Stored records
▼

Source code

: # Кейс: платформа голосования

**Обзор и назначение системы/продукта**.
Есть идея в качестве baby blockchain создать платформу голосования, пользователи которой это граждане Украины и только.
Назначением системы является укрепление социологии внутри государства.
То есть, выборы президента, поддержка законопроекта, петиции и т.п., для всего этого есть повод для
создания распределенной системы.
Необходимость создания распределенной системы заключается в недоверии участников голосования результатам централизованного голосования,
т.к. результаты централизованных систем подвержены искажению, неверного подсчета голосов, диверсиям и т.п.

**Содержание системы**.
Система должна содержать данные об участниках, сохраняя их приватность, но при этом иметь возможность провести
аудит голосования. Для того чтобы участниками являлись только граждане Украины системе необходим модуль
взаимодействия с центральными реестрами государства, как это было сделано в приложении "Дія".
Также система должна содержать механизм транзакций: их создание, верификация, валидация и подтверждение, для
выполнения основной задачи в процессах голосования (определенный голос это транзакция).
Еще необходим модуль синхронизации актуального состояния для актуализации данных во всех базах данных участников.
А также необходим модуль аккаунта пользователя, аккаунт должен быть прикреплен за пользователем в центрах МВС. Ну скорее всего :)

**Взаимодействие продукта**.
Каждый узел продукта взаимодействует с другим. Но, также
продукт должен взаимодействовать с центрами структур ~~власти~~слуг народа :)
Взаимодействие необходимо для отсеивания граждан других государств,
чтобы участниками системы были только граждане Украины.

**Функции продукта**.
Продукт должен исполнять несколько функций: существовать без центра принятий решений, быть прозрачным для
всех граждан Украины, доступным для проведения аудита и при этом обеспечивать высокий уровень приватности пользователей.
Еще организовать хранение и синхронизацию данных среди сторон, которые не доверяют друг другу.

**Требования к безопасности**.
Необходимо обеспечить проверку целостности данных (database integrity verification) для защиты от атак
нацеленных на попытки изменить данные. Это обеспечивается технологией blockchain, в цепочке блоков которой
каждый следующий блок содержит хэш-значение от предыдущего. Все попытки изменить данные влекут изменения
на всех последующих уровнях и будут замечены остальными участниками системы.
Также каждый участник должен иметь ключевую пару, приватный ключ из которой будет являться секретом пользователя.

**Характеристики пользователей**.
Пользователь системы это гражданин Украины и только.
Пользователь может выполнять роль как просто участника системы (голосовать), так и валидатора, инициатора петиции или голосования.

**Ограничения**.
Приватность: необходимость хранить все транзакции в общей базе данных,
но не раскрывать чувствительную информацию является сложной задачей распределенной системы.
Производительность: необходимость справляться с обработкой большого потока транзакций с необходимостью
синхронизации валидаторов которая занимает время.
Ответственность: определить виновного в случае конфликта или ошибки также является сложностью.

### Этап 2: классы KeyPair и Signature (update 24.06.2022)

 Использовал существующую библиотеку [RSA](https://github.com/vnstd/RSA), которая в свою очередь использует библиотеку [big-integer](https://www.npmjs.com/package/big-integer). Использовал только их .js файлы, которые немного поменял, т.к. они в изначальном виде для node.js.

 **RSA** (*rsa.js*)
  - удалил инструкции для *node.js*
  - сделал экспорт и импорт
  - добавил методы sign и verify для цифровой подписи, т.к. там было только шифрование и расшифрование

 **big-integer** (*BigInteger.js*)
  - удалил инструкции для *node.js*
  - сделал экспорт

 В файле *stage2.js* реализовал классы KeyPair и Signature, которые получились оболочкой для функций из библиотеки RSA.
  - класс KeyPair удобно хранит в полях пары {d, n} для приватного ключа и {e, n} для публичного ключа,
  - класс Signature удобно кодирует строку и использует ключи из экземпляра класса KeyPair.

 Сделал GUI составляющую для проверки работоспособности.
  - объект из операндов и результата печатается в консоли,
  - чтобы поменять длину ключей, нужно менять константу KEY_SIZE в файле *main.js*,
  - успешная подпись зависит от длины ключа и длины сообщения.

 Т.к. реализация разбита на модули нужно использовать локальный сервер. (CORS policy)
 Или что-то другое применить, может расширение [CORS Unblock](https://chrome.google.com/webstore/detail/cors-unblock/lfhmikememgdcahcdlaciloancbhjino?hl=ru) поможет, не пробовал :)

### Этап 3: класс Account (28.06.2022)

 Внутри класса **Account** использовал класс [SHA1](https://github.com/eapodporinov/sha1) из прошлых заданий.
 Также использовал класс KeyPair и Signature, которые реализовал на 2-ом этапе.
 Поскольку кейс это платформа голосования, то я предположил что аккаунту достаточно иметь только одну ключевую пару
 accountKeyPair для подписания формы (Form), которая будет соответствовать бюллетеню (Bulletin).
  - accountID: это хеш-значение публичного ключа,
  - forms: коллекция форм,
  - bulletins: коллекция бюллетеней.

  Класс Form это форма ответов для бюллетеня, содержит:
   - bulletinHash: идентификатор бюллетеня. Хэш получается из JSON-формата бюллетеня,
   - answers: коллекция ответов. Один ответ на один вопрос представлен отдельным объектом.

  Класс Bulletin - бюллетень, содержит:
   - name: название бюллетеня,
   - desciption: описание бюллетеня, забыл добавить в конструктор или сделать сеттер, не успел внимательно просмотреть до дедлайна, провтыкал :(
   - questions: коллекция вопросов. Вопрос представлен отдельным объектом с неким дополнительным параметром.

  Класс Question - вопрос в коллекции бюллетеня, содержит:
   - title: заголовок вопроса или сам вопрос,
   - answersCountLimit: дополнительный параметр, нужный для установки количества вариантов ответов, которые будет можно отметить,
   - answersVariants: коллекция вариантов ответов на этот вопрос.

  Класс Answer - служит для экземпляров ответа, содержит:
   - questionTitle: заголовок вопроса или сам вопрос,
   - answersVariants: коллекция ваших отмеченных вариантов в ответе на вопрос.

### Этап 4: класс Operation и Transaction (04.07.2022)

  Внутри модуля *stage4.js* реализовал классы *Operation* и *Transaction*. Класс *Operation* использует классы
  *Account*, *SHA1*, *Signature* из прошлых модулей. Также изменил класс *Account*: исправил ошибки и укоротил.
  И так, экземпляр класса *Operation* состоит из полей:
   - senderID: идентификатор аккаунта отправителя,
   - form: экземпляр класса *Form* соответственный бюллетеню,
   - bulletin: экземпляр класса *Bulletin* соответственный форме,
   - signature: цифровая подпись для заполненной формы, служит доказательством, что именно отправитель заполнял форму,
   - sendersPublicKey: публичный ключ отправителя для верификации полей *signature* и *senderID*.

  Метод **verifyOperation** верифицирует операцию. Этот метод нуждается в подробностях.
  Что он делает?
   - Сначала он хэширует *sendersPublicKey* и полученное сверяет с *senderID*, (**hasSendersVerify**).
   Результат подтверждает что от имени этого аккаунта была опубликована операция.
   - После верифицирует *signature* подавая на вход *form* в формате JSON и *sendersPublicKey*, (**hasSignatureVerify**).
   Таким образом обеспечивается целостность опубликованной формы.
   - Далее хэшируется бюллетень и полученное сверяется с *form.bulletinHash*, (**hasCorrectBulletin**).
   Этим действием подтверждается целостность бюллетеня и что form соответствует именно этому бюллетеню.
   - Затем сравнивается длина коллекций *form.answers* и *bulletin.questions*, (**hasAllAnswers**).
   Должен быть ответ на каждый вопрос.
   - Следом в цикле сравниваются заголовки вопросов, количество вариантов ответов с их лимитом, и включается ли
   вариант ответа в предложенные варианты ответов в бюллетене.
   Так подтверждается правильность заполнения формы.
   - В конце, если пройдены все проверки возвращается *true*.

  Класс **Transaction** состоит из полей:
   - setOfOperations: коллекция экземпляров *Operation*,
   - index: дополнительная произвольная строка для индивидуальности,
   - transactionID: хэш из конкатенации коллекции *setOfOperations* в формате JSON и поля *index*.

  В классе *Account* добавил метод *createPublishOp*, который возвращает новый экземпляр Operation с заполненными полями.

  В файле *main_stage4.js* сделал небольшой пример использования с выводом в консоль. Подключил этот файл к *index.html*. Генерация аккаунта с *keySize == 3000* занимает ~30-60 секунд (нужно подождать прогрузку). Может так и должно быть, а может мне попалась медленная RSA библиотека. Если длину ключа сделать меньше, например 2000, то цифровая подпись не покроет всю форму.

▲
▼

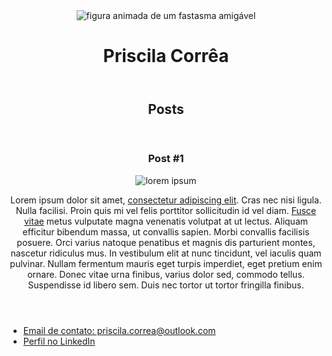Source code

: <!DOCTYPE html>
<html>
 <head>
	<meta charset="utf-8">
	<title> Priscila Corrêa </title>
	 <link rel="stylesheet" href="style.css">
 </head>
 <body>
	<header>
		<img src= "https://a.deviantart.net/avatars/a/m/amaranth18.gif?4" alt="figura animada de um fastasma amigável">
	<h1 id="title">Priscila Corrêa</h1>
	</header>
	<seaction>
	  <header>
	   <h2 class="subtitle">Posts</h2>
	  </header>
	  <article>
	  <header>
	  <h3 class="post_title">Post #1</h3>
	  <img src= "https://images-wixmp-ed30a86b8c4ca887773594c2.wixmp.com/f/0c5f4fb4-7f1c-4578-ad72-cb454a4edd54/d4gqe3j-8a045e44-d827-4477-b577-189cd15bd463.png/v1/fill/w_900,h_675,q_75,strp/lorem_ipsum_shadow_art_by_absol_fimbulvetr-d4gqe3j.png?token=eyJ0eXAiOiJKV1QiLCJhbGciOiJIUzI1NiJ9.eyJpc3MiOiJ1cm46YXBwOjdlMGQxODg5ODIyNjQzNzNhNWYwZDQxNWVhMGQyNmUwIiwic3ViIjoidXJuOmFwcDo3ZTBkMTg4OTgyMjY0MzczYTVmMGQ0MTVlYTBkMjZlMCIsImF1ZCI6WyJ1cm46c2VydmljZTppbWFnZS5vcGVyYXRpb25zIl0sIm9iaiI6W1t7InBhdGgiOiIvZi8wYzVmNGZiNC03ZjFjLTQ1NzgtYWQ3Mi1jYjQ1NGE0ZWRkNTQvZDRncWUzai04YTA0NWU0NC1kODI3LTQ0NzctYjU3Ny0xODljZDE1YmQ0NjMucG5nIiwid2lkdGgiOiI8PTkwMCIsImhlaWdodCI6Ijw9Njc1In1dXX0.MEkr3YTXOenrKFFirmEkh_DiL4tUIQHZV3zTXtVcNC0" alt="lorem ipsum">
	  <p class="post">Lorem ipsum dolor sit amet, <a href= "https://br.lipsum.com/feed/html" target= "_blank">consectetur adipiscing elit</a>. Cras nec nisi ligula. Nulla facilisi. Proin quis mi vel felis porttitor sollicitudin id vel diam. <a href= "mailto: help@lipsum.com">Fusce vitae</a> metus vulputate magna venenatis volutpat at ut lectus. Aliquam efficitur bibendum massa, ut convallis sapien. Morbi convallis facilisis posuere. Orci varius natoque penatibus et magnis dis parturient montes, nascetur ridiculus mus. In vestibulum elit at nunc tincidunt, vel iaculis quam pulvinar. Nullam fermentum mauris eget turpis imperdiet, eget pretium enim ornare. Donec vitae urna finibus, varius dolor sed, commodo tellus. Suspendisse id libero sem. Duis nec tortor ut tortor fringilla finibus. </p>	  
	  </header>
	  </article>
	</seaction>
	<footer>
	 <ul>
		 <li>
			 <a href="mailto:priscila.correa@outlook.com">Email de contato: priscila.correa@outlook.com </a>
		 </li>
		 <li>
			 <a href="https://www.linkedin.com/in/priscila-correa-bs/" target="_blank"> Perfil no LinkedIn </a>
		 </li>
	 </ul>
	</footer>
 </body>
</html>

▲
▼

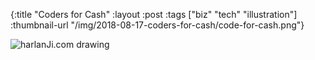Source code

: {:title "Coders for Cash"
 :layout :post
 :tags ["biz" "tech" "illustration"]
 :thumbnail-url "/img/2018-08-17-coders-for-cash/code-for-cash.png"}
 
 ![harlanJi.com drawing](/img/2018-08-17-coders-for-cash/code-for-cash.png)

▲

THE PROBLEM: Among these entries, how many lines include the string "sendersPublicKey"? Reply with the number by itself.

RESULT OF THIS TASK: 3